But there was no such luck with the more recent event. No electromagnetic counterpart was found. That’s not entirely surprising - it’s 6 times further away than the 2017 neutron star merger, so would probably have been too faint to see. And anyway, there may have been no accompanying explosion. That would be the case if both objects were black holes, but even if the smaller object was a neutron star it could well have been swallowed whole by the larger black hole.

So, we get to the mystery. What was that smaller body? And why are we all so excited to spot something with this mass at all? To understand that, we have to understand a bit more about black holes and neutron stars.  A neutron star is what’s left after some massive stars explode as supernovae. Once it was the burning heart of the star - a fusion engine that allowed the star to resist the inward crush of gravity. But once it ran out of fuel, gravity took over and the entire star collapsed. The innermost part of the core turned into an ultradense nugget of matter while the rest of the infalling core rebounded causing a supernova explosion. 

So you end up with at least one and a half suns worth of matter locked in a ball that would fit inside a small city. That insane density gives the neutron star a surface gravity around 100 billion times stronger than on the surface of the Earth. Scientists believe that it would be very difficult to get out of bed in the morning on the surface of a neutron star. And much more difficult to escape the neutron star - the escape velocity at the surface is up to half the speed of light. In fact neutron stars are on the verge of being black holes, which by definition have an escape velocity at the event horizon equal to the speed of light. If only you could cram a little more matter into the neutron star, the escape velocity would increase and it would become a black hole. 

Now in the case of normal matter, you can’t just add mass to make a black hole because as you do so the radius of the object increases. That means the surface gets further away from the center, which means you don’t get the full impact of that extra mass. But neutron stars are NOT made of normal matter. That ball of neutrons is a fundamentally quantum mechanical object. One of its weird properties is that as you add mass the size does not necessarily increase, and at the highest masses the size actually gets smaller. If you want to know why, check out the episode we did a while ago.

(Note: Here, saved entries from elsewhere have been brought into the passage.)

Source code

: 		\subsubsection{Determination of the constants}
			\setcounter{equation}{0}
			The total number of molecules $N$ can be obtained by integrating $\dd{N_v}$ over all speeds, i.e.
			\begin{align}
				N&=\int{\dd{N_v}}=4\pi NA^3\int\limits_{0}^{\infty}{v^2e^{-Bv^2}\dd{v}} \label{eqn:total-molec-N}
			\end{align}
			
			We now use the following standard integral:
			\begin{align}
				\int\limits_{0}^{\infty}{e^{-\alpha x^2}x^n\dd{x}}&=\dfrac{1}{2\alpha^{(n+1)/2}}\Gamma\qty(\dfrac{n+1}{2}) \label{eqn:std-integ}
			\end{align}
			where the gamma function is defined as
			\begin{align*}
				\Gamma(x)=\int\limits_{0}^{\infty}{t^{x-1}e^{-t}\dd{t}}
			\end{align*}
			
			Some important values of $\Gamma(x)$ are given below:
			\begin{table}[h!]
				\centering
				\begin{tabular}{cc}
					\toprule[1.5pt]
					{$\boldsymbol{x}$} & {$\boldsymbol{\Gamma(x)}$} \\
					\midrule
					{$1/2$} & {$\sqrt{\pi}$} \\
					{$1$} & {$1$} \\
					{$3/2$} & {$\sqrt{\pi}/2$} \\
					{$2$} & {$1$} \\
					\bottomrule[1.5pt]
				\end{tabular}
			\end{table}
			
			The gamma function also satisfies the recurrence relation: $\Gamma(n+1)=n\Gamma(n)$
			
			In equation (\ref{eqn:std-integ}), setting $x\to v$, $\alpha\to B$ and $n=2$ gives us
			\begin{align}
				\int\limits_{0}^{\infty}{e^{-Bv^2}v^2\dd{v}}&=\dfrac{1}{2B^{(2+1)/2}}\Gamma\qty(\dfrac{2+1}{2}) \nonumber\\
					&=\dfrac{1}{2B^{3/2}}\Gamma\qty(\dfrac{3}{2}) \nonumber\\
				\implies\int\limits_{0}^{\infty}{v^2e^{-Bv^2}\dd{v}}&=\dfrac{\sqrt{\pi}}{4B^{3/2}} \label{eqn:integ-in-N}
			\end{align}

So more mass in a neutron star means higher surface gravity means higher escape velocity. For any given mass, there’s a certain size that if you could crunch an object down below that size it would be a black hole. It’s like a phantom event horizon. In the case of the earth the phantom event horizon is about a centimeter in diameter. In the case of a neutron star it’s several kilometers. As you increase a neutron star’s mass, its phantom event horizon grows while its actual surface shrinks. When they overlap you have a black hole.

This basic picture is pretty well accepted, but we still aren’t sure just how massive a neutron star can be before becoming a black hole. It’s not because our theories are wrong - it’s because the calculations required to understand the bizarre states of matter in a neutron star are horrendous, and there’s still stuff that we don’t know. That’s especially true towards the center of the neutron star, where the neutrons themselves probably break down into different types of quark matter. The up and down quarks that comprised the neutrons may even transform into strange quarks - something we’ve talked about before. 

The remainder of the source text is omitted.